Jerome looked over the gazebo frowning and nodded to himself. “I’d say about forty, if I can get scrap lumber, fifty if I have to buy whole.”
“And the paint?”
“I know a fella.”
“Ah,” Abbie said. “Let me know, okay?”
Jerome nodded. “Yes’m. You want me to fix that roof, too?”
“If you can.”
“I can. Might have to get Otis or somebody to help me some.”
“Good.” She unfolded sixty dollars and handed it to him. “Will this get you started?”
At first he just looked at it, then he gave her an appraising look and pocketed the bills. “I’ll be back on Saturday. Shouldn’t take more’n four hours for repairs. You want me to do the paintin’, too?”
“I can do the painting.”
“All right. See ya on Saturday. Ma’am, Bethanne.” He tipped his chin and started back up the walk.
“Wait, Jerome. How much do you charge?”
He looked at the ground, suddenly the uncomfortable boy in the dining room. “Don’t usually charge the Crispins.”
“I’m not a Crispin,” Abbie said.
“I don’t know. Mr. Cab usually gives me fifteen an hour.”
“For helping him?”
“Yes’m and for when I do stuff for the Crispins. But don’t you go and tell ’em, please.”
“I won’t.”
So Cabot was playing anonymous benefactor, Abbie thought as she watched the sturdy teenager walk back to the house. She didn’t know whether she should like him more for that or be affronted by his high-handedness. She decided to give him the benefit of the doubt. Besides, she wanted to like him. Did like him. And owed him an apology.
Which brought her right back to Bethanne who was examining the gazebo like someone who had just discovered the mother lode.
“I had no idea this was back here. And that view. It’s gorgeous. A perfect place for a wedding.”
“You’re—”
“Oh, not me, but for someone’s wedding. I know it’s weird a widow talking about weddings, but it’s something I’ve been thinking about doing for a long time.
“Jim and I were planning to expand into the next building. Turn it into a reception hall where we could host weddings. We were going to call it Weddings by the Sea. But this really is weddings by the sea.”
Abbie looked around, trying to see it through Bethanne’s eyes. With a little paint the gazebo would be charming, but for the rest of the venue, she just saw a huge amount of work. The grass was brown and patchy. The trees were partially consumed by a trailing vine that made the whole ambience kind of creepy.
Rosebushes had been left to straggle, and bare beds that must have been perennial borders at one time or another lay dormant. The wall around the vegetable garden was almost hidden by ivy.
It would need some major landscaping, and the house would need to be painted. White, with deep green shutters, not the faded grayish color they were now. Bridesmaids entering from the ballroom doors, walking down the brick walk, followed by the bride surrounded by yards of lace and tulle— Yeah, she could see it.
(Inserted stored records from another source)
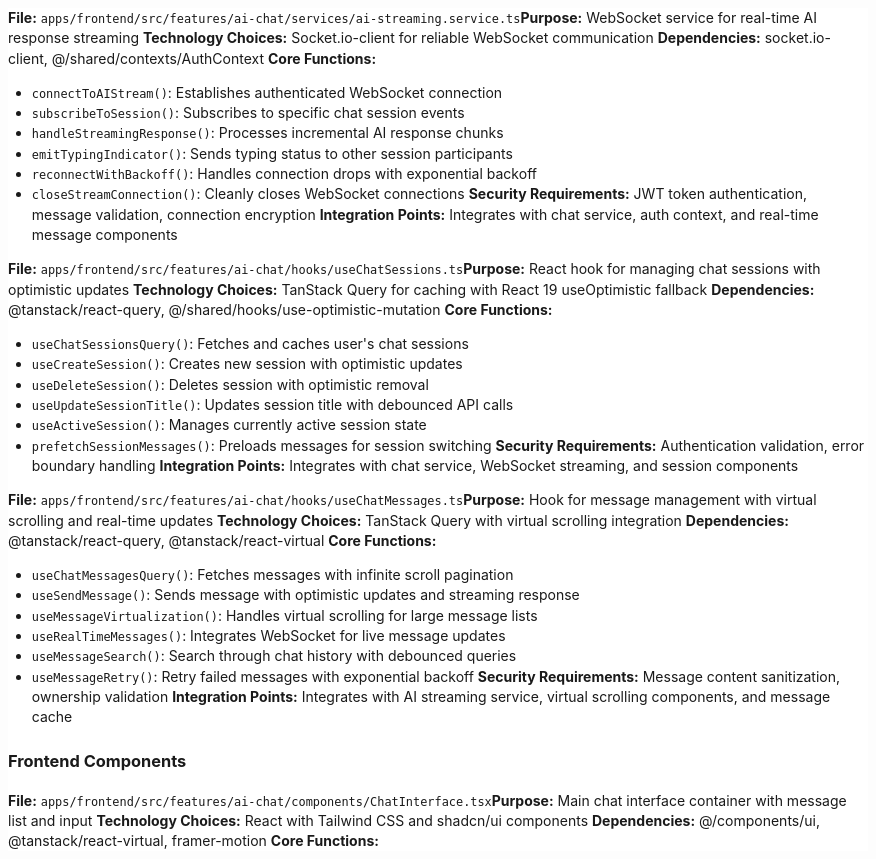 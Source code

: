**File:** `apps/frontend/src/features/ai-chat/services/ai-streaming.service.ts`**Purpose:** WebSocket service for real-time AI response streaming
**Technology Choices:** Socket.io-client for reliable WebSocket communication
**Dependencies:** socket.io-client, @/shared/contexts/AuthContext
**Core Functions:**

- `connectToAIStream()`: Establishes authenticated WebSocket connection
- `subscribeToSession()`: Subscribes to specific chat session events
- `handleStreamingResponse()`: Processes incremental AI response chunks
- `emitTypingIndicator()`: Sends typing status to other session participants
- `reconnectWithBackoff()`: Handles connection drops with exponential backoff
- `closeStreamConnection()`: Cleanly closes WebSocket connections
**Security Requirements:** JWT token authentication, message validation, connection encryption
**Integration Points:** Integrates with chat service, auth context, and real-time message components

**File:** `apps/frontend/src/features/ai-chat/hooks/useChatSessions.ts`**Purpose:** React hook for managing chat sessions with optimistic updates
**Technology Choices:** TanStack Query for caching with React 19 useOptimistic fallback
**Dependencies:** @tanstack/react-query, @/shared/hooks/use-optimistic-mutation
**Core Functions:**

- `useChatSessionsQuery()`: Fetches and caches user's chat sessions
- `useCreateSession()`: Creates new session with optimistic updates
- `useDeleteSession()`: Deletes session with optimistic removal
- `useUpdateSessionTitle()`: Updates session title with debounced API calls
- `useActiveSession()`: Manages currently active session state
- `prefetchSessionMessages()`: Preloads messages for session switching
**Security Requirements:** Authentication validation, error boundary handling
**Integration Points:** Integrates with chat service, WebSocket streaming, and session components

**File:** `apps/frontend/src/features/ai-chat/hooks/useChatMessages.ts`**Purpose:** Hook for message management with virtual scrolling and real-time updates
**Technology Choices:** TanStack Query with virtual scrolling integration
**Dependencies:** @tanstack/react-query, @tanstack/react-virtual
**Core Functions:**

- `useChatMessagesQuery()`: Fetches messages with infinite scroll pagination
- `useSendMessage()`: Sends message with optimistic updates and streaming response
- `useMessageVirtualization()`: Handles virtual scrolling for large message lists
- `useRealTimeMessages()`: Integrates WebSocket for live message updates
- `useMessageSearch()`: Search through chat history with debounced queries
- `useMessageRetry()`: Retry failed messages with exponential backoff
**Security Requirements:** Message content sanitization, ownership validation
**Integration Points:** Integrates with AI streaming service, virtual scrolling components, and message cache

### Frontend Components

**File:** `apps/frontend/src/features/ai-chat/components/ChatInterface.tsx`**Purpose:** Main chat interface container with message list and input
**Technology Choices:** React with Tailwind CSS and shadcn/ui components
**Dependencies:** @/components/ui, @tanstack/react-virtual, framer-motion
**Core Functions:**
It would certainly be a possible income for the Crispins, but it would take a lot of money and time to get the place in shape. What the Crispins needed now was an immediate infusion of cash.
And somehow she just couldn’t imagine Millie going for it.
“Would you be able to handle the inn and a wedding business by yourself?”
“Well, no. But Penny has already agreed to be the caterer; I’d have to hire a staff.” She sighed. “I’ve saved some startup money but not nearly enough for something like this.”
She reluctantly turned from the sea. “Listen to me, carrying on about weddings when what I really came for was to apologize for asking you to tea and then deserting you. I don’t know what you must think of me. I’m sure Sarah told you about Jim and all about what a crybaby I am.”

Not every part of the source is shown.